### Work to be completed
Copy out all lines of the records in which the word "biggest" appears.
[Data for this exercise]
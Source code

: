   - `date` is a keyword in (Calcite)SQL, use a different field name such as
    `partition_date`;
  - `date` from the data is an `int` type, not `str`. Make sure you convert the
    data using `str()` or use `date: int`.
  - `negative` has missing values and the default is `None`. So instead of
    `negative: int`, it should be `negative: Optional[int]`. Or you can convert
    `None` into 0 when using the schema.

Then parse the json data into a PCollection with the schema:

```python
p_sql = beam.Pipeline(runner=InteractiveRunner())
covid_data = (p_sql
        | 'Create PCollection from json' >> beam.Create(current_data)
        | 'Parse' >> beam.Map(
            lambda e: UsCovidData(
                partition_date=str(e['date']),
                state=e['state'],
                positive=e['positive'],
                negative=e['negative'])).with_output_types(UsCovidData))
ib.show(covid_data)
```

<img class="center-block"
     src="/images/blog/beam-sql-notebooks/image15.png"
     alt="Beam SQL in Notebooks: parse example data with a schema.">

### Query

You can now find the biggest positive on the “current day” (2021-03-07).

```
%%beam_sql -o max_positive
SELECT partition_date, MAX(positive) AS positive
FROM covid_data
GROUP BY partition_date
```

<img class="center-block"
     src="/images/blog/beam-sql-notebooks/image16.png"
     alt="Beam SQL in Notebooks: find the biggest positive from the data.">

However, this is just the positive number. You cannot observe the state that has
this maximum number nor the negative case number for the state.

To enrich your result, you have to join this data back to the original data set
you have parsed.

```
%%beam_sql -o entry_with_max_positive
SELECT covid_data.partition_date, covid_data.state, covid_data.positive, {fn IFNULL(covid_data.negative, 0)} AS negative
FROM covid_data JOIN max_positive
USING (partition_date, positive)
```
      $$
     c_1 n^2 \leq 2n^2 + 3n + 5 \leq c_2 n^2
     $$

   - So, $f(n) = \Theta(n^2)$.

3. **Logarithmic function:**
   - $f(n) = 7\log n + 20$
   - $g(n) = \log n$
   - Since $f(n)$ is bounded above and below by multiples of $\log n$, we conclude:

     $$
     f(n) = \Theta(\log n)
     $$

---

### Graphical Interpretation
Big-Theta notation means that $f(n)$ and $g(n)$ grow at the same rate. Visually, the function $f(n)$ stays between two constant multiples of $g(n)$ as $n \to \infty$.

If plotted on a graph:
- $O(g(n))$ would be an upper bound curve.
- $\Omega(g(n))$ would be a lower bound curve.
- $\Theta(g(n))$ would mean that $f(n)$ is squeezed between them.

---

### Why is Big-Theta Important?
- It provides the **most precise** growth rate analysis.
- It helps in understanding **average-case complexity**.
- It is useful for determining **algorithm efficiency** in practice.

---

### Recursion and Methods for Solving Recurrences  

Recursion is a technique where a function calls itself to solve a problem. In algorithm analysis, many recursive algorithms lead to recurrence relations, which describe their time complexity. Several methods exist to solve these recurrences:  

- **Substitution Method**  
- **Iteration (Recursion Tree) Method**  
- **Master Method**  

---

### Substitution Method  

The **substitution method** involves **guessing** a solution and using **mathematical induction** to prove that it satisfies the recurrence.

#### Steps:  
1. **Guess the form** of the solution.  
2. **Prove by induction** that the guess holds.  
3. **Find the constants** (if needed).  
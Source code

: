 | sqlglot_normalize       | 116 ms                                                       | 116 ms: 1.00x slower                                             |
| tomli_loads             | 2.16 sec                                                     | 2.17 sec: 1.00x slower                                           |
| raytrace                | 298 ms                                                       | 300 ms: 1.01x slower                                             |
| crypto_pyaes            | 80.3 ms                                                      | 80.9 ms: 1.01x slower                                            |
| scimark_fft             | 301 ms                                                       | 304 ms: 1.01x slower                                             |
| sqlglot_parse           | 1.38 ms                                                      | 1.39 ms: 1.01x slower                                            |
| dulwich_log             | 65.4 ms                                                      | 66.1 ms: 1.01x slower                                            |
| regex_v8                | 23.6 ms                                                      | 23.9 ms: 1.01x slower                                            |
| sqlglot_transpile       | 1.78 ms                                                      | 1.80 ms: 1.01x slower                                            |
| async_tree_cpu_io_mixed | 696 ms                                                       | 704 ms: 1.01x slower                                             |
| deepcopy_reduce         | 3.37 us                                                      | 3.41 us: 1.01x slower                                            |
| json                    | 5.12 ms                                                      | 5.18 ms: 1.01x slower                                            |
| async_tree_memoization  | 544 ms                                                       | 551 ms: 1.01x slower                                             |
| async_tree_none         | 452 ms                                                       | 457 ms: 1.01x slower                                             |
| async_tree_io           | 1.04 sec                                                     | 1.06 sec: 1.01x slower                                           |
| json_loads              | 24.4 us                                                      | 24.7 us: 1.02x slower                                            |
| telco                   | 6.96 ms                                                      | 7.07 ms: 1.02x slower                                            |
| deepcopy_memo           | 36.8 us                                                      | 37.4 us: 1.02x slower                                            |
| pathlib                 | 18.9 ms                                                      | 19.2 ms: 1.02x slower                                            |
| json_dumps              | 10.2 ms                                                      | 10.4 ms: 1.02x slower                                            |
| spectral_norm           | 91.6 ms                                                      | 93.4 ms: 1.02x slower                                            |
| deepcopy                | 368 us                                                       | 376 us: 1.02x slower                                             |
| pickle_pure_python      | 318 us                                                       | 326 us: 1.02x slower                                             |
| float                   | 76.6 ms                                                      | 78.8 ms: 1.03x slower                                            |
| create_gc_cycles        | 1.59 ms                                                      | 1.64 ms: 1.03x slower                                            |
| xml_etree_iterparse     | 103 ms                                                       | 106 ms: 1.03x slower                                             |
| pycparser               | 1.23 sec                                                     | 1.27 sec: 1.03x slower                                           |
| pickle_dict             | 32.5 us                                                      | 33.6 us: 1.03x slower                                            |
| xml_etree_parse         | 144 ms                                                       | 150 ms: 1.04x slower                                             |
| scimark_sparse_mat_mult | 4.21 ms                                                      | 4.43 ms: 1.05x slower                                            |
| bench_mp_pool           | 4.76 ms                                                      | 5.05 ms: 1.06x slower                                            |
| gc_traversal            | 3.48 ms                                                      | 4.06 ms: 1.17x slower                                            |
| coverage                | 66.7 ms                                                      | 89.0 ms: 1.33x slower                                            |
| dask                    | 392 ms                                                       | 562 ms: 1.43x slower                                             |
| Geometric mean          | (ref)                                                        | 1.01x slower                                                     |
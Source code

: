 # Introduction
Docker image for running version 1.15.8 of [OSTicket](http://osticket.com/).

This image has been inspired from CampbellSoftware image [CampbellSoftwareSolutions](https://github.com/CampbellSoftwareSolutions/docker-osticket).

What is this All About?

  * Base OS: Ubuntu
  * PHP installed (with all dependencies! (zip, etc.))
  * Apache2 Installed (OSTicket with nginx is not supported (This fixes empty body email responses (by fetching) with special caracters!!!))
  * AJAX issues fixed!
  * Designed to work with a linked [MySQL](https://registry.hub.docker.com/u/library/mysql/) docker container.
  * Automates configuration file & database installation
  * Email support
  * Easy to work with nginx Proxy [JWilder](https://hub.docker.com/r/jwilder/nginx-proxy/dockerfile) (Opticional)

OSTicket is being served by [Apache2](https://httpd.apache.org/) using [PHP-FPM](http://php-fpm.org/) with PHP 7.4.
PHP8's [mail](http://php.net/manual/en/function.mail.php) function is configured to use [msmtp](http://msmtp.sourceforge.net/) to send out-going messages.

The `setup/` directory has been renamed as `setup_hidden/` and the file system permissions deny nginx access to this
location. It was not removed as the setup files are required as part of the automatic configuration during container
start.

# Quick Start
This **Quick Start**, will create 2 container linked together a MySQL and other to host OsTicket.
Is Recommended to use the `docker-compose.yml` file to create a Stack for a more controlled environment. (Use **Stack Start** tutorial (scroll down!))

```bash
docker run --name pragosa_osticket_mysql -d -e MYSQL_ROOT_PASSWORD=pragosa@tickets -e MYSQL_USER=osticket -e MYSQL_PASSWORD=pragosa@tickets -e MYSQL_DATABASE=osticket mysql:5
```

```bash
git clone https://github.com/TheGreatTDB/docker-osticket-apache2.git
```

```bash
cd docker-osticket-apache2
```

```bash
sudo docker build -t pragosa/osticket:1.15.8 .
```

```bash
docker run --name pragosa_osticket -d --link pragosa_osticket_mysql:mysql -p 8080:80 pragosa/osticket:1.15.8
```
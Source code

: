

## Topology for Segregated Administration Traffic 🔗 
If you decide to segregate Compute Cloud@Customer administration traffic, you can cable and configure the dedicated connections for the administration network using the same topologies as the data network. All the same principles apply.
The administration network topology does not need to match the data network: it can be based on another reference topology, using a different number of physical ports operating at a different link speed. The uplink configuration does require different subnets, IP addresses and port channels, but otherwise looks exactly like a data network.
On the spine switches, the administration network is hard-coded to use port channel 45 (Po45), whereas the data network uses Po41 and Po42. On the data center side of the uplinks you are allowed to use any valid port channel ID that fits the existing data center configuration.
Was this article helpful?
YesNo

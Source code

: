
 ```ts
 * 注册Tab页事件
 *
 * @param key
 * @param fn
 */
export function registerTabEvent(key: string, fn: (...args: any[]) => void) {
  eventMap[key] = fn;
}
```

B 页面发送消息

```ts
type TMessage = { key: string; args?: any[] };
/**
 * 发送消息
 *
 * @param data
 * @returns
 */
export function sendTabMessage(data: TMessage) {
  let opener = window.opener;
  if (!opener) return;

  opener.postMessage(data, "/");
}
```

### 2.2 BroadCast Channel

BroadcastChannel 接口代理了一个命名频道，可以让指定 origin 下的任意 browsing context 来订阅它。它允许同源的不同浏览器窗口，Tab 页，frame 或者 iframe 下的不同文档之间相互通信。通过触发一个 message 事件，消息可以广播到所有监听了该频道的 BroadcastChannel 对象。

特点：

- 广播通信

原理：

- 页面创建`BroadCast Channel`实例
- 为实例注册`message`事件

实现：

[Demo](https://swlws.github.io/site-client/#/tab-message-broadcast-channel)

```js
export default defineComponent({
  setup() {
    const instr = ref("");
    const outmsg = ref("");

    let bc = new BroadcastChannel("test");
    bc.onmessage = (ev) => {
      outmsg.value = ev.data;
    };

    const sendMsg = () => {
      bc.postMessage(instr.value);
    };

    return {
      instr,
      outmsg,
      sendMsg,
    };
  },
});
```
[/Data for this exercise]
### Answer area
You can now find the biggest positive on the “current day” (2021-03-07).
     alt="Beam SQL in Notebooks: find the biggest positive from the data.">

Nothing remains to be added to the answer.